Hone Tikao (Piuraki, John Love) lived at Pigeon Bay (Wakaroa), Ohae and Tikao Bay during his lifetime. And it is from him that Tikao Bay takes its more common name, a title still in use today.

Hone Tikao was the son of the chief Tauporiotu and Hakeke and lived around 1808 to 1852. He was a descendant of Manaia and Irakehu (grand-daughter of Te Rakiwhakaputa of Rapaki).

He was seized along with his brother Tamati and others during the capture in 1830 of Tamaiharanui and his wife and child on the brig Elizabeth. Taken to Kapiti Island by Te Rauparaha, he was later released and joined a whaling ship.

He spent many years at sea and travelled to France. It was at this time that he took the name John/Jack Love given him by the whalers. He had a good command of both English and French languages from his years sailing the world on a whaling ship.

More importantly, Hone Tikao was a signatory to the Treaty of Waitangi signing at Ōnuku on 28 May 1840. This was during the period (following the historic signings at Waitangi) when the treaty was taken around New Zealand and signed by tribal chiefs from around the country.

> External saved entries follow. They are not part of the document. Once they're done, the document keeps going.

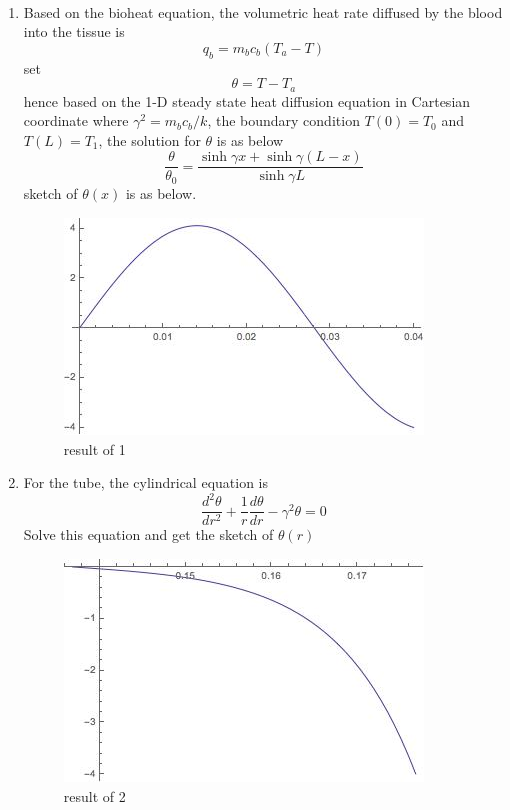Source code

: \begin{solution}
~
\begin{enumerate}
\item
Based on the bioheat equation, the volumetric heat rate diffused by the blood into the tissue is 
$$q_b=m_b c_b(T_a-T)$$
set$$\theta = T-T_a$$
hence based on the 1-D steady state heat diffusion equation in Cartesian coordinate
where $\gamma^2=m_b c_b/k$, the boundary condition $T(0)=T_0$ and  $T(L)=T_1$,
the solution for $\theta$ is as below
$$\frac{\theta}{\theta_0}=\frac{\sinh\gamma x+\sinh\gamma(L-x)}{\sinh\gamma L}$$
sketch of $\theta(x)$ is as below.
\begin{figure}[h!]
  \centering
    \includegraphics[scale=0.6]{figures/ch2/10}
    \caption{result of 1}
    \label{fig:2:10}
\end{figure}
\item
For the tube, the cylindrical equation is
$$\frac{d^2 \theta}{dr^2} + \frac{1}{r}\frac{d\theta}{dr}-\gamma^2\theta=0$$
Solve this equation and get the sketch of $\theta(r)$
\begin{figure}[h!]
  \centering
    \includegraphics[scale=0.8]{figures/ch2/11}
    \caption{result of 2}
    \label{fig:2:11}
\end{figure}
\end{enumerate}
\end{solution}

During the period from 1844 through to 1864, the bulk of the lands of the South Island were sold by Ngāi Tahu to the Crown. On the 12th June 1848 Hone Tikao was a signatory to the Kemp Deed for sale of the Canterbury block. He was not happy with the terms of the sale that related to the Akaroa portion and argued with Walter Mantell the government agent over the sale process. To this day many from Horomaka (Banks Peninsula) do not believe that they sold their land, and were unhappy with the action on 12 June 1848 of Kemp and others during this time.

His nephew Hone (Teone) Taare Tikao was a well known scholar and leader who lived at Rapaki in his later life. With his command of English he was a sought after informant of chroniclers such as James Cowan, J. W. Stack and Herries Beattie. His views on traditions and stories about Ngāi Tahu were recorded in the book Tikao Talks by Beattie, which still gives us a useful insight into how people lived in his time.